Hacker News new | ask | show | jobs
by weland 3973 days ago
The hardest bug I ever tracked to date resulted from a combination of me being a n00b at the time and legitimately being hard. It was a stack thrashing bug on an RTOS that ran on a system without MMU. To make things a little worse, GCC support for that platform was still very early at the time, so GDB would occasionally become confused, and did not support watches; besides, everything had gotten big enough at the time that there was no way to compile the whole system with debug symbols and no optimizations; the image was stripped and optimized for size.

The bug wasn't easy to reproduce: all we saw was that, every once in a while, when queried over $wirelessprotocol, the system would begin answering with crap values (it was supposed to measure some physical quantities, and crap values = meaningless, as in negative active power and hundreds of kV on a mains line), and if you kept on pounding it, it would eventually start "acting funny" -- randomly toggling LEDs and handling commands that were never given in the first place -- before eventually crashing. The problem was very far removed from its core; at first, all I was debugging was "system begins answering with thrashed values after a while".

I was two days into it when a more experienced colleague (I was a junior developer at the time) stepped in to help me. We began suspecting a process was smashing another process' stack when, after removing module after module, the bug was still not clearly reproducible by a particular sequence of steps, but the behaviour it triggered became fairly uniform.

We decided a good way to test this assumption was to modify the context switching routine to dump the current top of the stack over a serial line; unfortunately, that introduced additional delays that prevented the bug from occurring, so it didn't help us. We figured, however, that the handler for $wirelessprotocol's query was in the process that smashed the other process' stack, so we modified that handler to send the top of the stack over wireless (this is where not having a MMU helped, ironically :-) ). The base of the other process' stack could be obtained by just tracing context switches.

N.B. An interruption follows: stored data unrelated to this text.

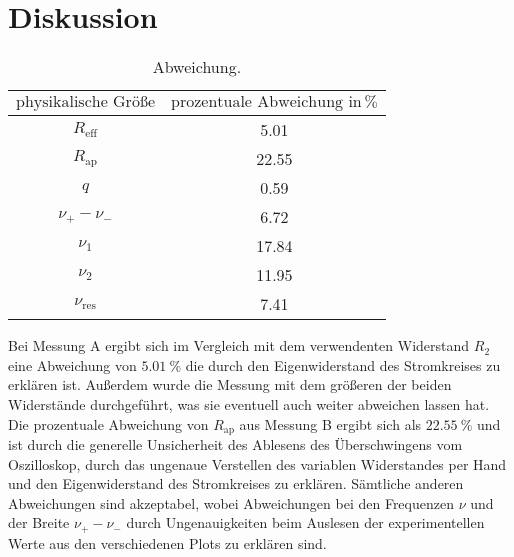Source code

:\section{Diskussion}
\label{sec:Diskussion}

\begin{table}[h]
  \centering
  \label{tab:abw}
  \begin{tabular}{ c c }
    \toprule
   $\text{physikalische Größe}$
   &{$\text{prozentuale Abweichung}\,\, \text{in} \, \si{\percent} $} \\

    \midrule
    $R_{\text{eff}}$ & 5.01 \\
    $R_{\text{ap}}$& 22.55  \\
    $q$ & 0.59 \\
    $\nu_{+}-\nu_{-}$ & 6.72 \\
    $\nu_{\text{1}}$ & 17.84\\
    $\nu_{\text{2}}$ & 11.95 \\
    $\nu_{\text{res}}$ & 7.41\\
    \bottomrule
  \end{tabular}
  \caption{Abweichung.}
\end{table}

Bei Messung A ergibt sich im Vergleich mit dem verwendenten Widerstand $R_{\text{2}}$
eine Abweichung von $\SI{5.01}{\percent}$ die durch den Eigenwiderstand des Stromkreises zu erklären ist.
Außerdem wurde die Messung mit dem größeren der beiden Widerstände durchgeführt, was sie
eventuell auch weiter abweichen lassen hat.
Die prozentuale Abweichung von $R_{\text{ap}}$ aus Messung B ergibt sich als
$\SI{22.55}{\percent}$ und ist durch die generelle Unsicherheit des Ablesens des Überschwingens vom
Oszilloskop, durch das ungenaue Verstellen des variablen Widerstandes per Hand
und den Eigenwiderstand des Stromkreises zu erklären.
Sämtliche anderen Abweichungen sind akzeptabel, wobei Abweichungen bei den Frequenzen
$\nu$ und der Breite $\nu_{+}-\nu_{-}$ durch Ungenauigkeiten beim Auslesen der
experimentellen Werte aus den verschiedenen Plots zu erklären sind.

Sure enough, if enough commands piled up, that process (which was running some pretty intensive stuff, including floating point operations, on a very resource-constrained system) would smash into the next one's stack, messing up its context's registers.

In retrospect, this wasn't necessarily a difficult bug per se: the concept is well-understood and the theory behind it is trivial. The biggest problem is that it challenges the fundamental way we debug programs: when the CPU starts doing crap, we assume we've instructed it to do crap, and it's (correctly!) following consistently bad instructions. In this case, the CPU ended up following random instructions.